There isn't much time before tomorrow's vote on attorney general-designee and torture agnostic Michael Mukasey. But lawyers from the only former CIA "ghost detainee" still in U.S. custody want the Senate to know what the consequences of a torture regimen are before they give Mukasey their stamp of approval. In a letter written November 1st, they requested a meeting with key Senators, but the letter was only cleared today for release by U.S. authorities.

Two lawyers for the Center for Constitutional Rights, Gita Gutierrez and J. Wells Dixon, recently returned from a two-week meeting with their client, Majid Khan, at Guantanamo Bay, where he's been detained since last September. Before he was taken to Guantanamo, Khan spent three years in an off-the-books detention facility run by or in cooperation with the CIA. Neither the Red Cross nor anyone outside a select few U.S. national security officials knew Khan's whereabouts. Since President Bush's 2006 decision to transfer 14 so-called "black site" detainees to Guantanamo, Khan is the first ghost detainee to meet with an attorney.

...

A letter drafted by the two attorneys on November 1st -- containing absolutely no information about interrogation techniques -- to six U.S. Senators was just cleared for release today by Justice Department and CIA officials. In it, Gutierrez and Dixon plea for a closed-door meeting with Pat Leahy (D-VT), Arlen Specter (R-PA), John McCain (R-AZ), Jim Webb (D-VA) and Khan's home-state senators, Democrats Barbara Mikulski and Ben Cardin. The letter -- which you can read here -- implores the Senators to meet with the attorneys and "consider our client's experiences in CIA secret detention while exercising your own constitutionally mandated oversight responsibilities."

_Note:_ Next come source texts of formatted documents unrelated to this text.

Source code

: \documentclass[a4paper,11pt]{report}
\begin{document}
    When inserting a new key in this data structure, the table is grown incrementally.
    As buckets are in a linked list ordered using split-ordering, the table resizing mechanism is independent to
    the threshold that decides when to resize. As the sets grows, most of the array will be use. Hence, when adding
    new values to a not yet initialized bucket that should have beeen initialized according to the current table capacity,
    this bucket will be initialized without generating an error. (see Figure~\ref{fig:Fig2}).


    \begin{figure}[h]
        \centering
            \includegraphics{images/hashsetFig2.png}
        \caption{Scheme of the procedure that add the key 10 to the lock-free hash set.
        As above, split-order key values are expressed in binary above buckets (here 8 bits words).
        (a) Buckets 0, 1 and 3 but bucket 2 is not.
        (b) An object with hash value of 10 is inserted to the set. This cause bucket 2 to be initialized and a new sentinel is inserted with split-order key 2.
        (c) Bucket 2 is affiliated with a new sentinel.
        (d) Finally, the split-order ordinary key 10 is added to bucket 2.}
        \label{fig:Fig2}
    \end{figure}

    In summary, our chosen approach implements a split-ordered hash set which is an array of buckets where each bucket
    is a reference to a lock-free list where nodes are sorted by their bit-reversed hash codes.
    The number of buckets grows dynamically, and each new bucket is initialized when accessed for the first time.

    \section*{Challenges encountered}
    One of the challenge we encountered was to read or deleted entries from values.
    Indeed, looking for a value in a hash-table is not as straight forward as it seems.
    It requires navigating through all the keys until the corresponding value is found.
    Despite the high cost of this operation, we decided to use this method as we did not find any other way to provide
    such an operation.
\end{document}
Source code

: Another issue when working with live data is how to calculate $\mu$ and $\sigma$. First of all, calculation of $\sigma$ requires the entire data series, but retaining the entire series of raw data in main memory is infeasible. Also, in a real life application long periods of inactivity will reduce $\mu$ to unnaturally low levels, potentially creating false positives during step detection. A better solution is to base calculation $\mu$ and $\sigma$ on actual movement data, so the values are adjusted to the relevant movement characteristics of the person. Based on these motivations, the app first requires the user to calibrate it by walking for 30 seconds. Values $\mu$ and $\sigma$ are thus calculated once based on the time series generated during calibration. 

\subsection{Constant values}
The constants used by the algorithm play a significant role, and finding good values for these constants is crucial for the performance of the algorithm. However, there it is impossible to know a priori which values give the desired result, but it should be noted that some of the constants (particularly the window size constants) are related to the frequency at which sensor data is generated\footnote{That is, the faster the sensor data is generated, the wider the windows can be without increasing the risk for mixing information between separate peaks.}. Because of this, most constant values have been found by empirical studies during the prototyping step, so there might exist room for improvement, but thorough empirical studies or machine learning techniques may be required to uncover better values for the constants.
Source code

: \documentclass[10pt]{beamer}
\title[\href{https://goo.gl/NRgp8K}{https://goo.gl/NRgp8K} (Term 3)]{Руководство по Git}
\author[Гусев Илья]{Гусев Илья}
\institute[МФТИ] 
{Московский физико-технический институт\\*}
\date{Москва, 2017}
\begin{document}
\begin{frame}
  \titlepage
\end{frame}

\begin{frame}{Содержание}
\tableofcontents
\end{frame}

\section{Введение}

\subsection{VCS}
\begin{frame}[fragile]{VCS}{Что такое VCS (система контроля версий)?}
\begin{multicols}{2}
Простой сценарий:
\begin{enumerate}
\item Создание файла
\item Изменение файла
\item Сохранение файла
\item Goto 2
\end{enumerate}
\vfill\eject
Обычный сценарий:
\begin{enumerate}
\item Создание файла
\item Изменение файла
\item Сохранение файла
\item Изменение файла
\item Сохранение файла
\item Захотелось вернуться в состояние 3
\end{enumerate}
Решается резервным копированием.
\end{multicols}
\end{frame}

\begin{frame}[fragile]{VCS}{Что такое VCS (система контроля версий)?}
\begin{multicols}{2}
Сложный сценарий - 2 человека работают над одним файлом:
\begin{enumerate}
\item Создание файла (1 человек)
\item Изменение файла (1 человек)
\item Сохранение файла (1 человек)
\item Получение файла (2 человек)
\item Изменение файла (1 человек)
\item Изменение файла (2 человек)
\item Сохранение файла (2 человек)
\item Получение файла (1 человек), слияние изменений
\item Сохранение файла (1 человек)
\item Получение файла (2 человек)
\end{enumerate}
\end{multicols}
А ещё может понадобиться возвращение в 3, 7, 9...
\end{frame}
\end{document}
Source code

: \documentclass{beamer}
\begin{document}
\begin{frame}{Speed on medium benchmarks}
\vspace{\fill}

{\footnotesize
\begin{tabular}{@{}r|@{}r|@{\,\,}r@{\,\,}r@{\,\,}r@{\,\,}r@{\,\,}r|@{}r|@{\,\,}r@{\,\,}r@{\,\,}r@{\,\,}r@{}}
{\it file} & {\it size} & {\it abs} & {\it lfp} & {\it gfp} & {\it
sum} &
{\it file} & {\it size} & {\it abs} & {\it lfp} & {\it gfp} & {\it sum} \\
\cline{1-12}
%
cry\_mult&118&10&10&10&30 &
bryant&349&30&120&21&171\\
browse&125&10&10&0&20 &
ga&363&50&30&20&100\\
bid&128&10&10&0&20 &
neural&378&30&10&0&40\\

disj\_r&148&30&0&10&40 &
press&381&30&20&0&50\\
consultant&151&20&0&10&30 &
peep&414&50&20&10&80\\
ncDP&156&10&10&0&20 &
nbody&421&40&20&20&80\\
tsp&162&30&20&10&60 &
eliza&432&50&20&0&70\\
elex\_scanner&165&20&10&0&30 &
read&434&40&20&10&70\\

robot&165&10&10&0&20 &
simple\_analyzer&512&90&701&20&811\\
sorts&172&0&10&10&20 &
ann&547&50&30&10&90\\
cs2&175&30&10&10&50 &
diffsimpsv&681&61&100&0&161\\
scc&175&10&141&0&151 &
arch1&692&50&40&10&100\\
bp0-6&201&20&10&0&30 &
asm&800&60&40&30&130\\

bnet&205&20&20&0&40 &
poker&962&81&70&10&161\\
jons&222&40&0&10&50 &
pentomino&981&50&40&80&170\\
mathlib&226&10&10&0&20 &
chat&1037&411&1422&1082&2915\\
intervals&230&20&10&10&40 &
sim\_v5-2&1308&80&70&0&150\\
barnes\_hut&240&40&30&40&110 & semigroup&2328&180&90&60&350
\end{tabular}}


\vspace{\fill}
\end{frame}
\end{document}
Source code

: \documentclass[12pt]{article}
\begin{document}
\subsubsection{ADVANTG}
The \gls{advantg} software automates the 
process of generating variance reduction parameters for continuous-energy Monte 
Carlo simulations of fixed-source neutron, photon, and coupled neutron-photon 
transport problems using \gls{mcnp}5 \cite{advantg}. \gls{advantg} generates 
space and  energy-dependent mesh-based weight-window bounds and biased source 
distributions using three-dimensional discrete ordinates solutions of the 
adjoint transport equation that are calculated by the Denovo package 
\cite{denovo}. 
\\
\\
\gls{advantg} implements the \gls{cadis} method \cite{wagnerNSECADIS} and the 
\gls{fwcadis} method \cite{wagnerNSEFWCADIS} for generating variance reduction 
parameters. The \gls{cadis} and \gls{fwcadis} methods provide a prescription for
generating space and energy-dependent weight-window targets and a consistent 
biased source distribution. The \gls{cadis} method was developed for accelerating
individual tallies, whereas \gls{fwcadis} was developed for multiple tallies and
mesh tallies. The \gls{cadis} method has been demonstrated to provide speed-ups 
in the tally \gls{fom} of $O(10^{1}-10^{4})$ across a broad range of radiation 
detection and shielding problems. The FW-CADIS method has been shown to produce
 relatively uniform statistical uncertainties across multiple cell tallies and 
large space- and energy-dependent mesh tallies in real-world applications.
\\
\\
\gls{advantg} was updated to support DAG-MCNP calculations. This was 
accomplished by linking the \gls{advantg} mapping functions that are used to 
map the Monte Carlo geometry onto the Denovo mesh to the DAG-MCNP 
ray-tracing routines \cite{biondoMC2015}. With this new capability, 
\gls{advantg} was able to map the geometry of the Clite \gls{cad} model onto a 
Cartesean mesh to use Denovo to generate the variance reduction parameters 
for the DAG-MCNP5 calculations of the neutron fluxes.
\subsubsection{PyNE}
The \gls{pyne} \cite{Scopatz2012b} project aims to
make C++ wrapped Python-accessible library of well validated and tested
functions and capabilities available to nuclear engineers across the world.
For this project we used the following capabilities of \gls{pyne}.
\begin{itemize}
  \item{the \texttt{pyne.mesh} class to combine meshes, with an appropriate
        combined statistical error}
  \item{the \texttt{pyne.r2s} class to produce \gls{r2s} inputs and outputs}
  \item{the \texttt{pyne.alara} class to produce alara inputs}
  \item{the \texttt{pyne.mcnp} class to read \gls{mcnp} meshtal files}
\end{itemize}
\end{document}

Those responsibilities take on a new salience with Mukasey's nomination. While CCR isn't getting its hopes up that Senators will pencil in a last-minute meeting with Gutierrez -- who's still in Washington reviewing her notes at a secure facility in town -- it does want to make sure that lawmakers hear what's been done to Khan, even if they can't describe the interrogation regimen to their constituents. "We want to meet with them no matter what, but we do want to meet before the Mukasey vote, because it applies to that issue," says a CCR attorney. "But it also applies to issues of secret detentions and interrogations" that go beyond Mukasey.

Dixon will be in Washington tomorrow morning in preparation for a possible meeting.